» **WORK REQUIRED**
Write out, unaltered, each line from the top of the records below down to the line where "Link to my GitHub" appears, that line included.

------------------------------------------------

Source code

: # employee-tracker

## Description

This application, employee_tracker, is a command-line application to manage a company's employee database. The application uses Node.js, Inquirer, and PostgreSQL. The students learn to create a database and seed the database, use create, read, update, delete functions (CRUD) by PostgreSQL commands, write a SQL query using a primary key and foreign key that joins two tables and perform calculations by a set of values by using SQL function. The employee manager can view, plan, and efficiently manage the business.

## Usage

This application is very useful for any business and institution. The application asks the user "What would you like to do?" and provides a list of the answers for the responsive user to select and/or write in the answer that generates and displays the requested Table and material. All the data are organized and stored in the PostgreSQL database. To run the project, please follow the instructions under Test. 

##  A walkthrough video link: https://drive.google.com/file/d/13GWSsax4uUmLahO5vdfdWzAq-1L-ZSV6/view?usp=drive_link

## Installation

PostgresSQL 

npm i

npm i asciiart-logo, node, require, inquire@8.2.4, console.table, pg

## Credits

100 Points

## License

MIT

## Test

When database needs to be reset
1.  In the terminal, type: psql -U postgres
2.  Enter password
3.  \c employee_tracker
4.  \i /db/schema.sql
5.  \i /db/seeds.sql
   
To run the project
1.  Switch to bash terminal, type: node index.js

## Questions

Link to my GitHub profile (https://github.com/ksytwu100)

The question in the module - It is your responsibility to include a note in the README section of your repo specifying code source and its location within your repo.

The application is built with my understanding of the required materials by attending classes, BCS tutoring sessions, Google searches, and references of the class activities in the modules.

------------------------------------------------

» **SOLUTION BELOW**
Source code

: # employee-tracker

## Description

This application, employee_tracker, is a command-line application to manage a company's employee database. The application uses Node.js, Inquirer, and PostgreSQL. The students learn to create a database and seed the database, use create, read, update, delete functions (CRUD) by PostgreSQL commands, write a SQL query using a primary key and foreign key that joins two tables and perform calculations by a set of values by using SQL function. The employee manager can view, plan, and efficiently manage the business.

## Usage

This application is very useful for any business and institution. The application asks the user "What would you like to do?" and provides a list of the answers for the responsive user to select and/or write in the answer that generates and displays the requested Table and material. All the data are organized and stored in the PostgreSQL database. To run the project, please follow the instructions under Test. 

##  A walkthrough video link: https://drive.google.com/file/d/13GWSsax4uUmLahO5vdfdWzAq-1L-ZSV6/view?usp=drive_link

## Installation

PostgresSQL 

npm i

npm i asciiart-logo, node, require, inquire@8.2.4, console.table, pg

## Credits

100 Points

## License

MIT

## Test

When database needs to be reset
1.  In the terminal, type: psql -U postgres
2.  Enter password
3.  \c employee_tracker
4.  \i /db/schema.sql
5.  \i /db/seeds.sql
   
To run the project
1.  Switch to bash terminal, type: node index.js

## Questions

Link to my GitHub profile (https://github.com/ksytwu100)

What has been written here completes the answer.